*** Exercise input ***
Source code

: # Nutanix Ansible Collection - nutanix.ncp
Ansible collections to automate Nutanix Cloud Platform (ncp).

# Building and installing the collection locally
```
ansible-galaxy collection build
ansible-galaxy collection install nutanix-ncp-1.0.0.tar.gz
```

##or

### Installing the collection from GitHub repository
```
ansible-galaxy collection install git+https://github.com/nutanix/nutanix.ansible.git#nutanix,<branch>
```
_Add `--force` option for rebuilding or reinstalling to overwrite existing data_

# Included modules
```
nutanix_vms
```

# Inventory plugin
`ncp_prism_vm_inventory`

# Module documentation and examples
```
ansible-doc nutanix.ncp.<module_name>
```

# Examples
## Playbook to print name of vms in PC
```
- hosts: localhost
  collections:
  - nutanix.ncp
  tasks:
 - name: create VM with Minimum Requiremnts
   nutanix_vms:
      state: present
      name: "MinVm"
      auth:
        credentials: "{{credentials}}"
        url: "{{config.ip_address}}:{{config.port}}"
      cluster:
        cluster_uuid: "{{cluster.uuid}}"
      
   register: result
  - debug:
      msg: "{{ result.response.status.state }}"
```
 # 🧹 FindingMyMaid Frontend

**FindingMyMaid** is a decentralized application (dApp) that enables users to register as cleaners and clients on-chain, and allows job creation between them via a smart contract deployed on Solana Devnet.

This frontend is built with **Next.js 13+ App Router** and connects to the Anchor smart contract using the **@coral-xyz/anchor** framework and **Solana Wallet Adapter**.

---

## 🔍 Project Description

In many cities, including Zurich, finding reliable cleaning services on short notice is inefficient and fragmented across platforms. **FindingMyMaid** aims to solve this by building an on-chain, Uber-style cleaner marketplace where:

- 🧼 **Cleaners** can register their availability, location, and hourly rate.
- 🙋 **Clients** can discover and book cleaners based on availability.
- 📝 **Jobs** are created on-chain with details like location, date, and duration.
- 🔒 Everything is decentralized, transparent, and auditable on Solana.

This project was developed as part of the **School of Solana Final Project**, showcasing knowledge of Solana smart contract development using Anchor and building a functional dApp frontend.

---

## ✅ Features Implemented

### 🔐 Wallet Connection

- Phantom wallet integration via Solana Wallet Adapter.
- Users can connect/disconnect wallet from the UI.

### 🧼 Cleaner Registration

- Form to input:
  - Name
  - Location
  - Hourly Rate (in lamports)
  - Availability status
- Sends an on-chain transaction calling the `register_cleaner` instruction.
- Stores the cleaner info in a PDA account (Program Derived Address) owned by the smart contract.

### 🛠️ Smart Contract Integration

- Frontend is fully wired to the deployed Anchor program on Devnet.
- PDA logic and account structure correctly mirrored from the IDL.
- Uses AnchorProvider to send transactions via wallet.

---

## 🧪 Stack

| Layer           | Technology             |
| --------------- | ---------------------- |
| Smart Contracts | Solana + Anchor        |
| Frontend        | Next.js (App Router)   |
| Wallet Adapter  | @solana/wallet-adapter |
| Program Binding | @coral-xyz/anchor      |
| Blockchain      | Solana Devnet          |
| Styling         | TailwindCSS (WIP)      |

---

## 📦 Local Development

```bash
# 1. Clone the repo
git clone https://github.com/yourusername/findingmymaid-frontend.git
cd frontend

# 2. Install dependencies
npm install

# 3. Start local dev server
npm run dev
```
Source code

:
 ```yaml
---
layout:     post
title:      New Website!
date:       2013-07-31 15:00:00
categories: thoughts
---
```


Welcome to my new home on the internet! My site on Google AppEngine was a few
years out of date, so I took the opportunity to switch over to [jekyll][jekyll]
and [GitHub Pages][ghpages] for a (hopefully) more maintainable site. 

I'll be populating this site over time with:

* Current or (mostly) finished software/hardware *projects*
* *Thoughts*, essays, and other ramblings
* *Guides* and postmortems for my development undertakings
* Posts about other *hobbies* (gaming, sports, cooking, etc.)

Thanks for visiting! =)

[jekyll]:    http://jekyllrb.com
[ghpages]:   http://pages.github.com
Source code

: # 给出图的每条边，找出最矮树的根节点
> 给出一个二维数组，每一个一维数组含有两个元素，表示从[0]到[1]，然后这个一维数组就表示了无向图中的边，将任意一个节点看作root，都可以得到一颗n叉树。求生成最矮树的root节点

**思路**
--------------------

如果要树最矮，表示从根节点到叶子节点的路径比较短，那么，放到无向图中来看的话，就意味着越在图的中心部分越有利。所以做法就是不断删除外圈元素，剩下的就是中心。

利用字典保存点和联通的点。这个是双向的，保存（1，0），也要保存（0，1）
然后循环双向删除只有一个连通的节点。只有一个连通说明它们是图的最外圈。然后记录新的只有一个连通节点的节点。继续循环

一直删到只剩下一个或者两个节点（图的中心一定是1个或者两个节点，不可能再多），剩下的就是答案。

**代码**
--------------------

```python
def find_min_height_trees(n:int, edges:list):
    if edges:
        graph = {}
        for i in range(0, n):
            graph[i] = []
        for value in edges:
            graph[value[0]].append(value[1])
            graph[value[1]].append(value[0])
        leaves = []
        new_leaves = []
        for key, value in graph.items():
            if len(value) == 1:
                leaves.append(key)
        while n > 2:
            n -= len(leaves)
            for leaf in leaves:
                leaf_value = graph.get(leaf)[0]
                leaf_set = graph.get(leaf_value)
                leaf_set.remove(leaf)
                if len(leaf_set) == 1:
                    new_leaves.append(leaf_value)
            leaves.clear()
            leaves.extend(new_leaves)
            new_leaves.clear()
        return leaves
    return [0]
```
*** End of Exercise input ***
*** Exercise input ***
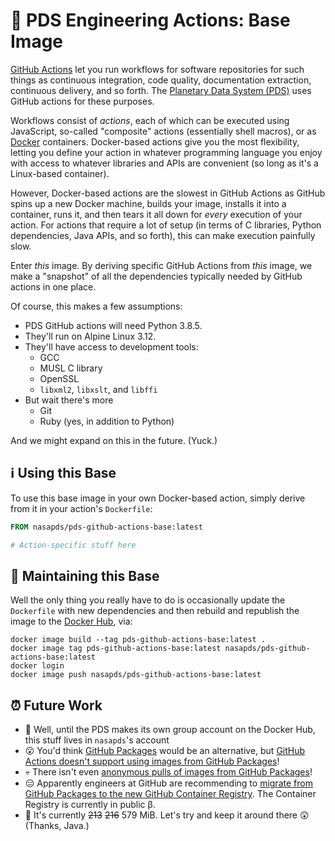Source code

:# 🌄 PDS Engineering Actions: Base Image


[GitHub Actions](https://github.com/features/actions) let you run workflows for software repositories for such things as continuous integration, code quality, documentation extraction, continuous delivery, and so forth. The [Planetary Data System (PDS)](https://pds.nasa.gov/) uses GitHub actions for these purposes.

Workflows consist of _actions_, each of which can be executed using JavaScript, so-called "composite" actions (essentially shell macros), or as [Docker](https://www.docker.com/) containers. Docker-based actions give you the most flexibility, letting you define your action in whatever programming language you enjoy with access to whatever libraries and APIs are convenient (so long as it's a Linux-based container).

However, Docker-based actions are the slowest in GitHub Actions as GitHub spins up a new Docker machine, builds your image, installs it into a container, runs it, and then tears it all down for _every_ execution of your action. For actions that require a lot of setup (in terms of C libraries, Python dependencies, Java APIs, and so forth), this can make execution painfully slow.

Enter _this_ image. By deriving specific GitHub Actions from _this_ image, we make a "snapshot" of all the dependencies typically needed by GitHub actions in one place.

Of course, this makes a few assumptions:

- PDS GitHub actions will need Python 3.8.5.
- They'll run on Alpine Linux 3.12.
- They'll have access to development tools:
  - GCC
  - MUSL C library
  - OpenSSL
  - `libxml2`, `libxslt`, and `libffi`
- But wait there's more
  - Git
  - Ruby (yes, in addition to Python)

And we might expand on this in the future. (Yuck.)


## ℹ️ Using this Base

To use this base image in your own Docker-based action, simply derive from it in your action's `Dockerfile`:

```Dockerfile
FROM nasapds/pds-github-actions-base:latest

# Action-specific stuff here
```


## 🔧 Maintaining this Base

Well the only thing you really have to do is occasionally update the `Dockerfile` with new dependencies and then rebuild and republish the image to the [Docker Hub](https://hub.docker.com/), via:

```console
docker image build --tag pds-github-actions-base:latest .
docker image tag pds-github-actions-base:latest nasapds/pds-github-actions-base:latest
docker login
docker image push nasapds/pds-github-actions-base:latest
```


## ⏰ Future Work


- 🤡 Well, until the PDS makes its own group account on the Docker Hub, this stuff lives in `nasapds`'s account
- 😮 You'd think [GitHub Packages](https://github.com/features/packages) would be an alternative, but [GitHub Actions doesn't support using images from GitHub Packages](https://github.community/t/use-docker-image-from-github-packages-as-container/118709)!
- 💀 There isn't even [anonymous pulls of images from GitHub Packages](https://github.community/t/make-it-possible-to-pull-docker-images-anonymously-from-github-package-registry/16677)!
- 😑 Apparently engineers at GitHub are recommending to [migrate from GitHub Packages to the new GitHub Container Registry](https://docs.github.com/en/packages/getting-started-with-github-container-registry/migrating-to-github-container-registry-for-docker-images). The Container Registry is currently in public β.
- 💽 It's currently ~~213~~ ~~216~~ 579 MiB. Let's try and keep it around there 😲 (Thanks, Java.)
*** End of Exercise input ***
# Exercise goal:
The lines above that hold the word "status" are the ones to copy.

# Expected answer:
      msg: "{{ result.response.status.state }}"
  - Availability status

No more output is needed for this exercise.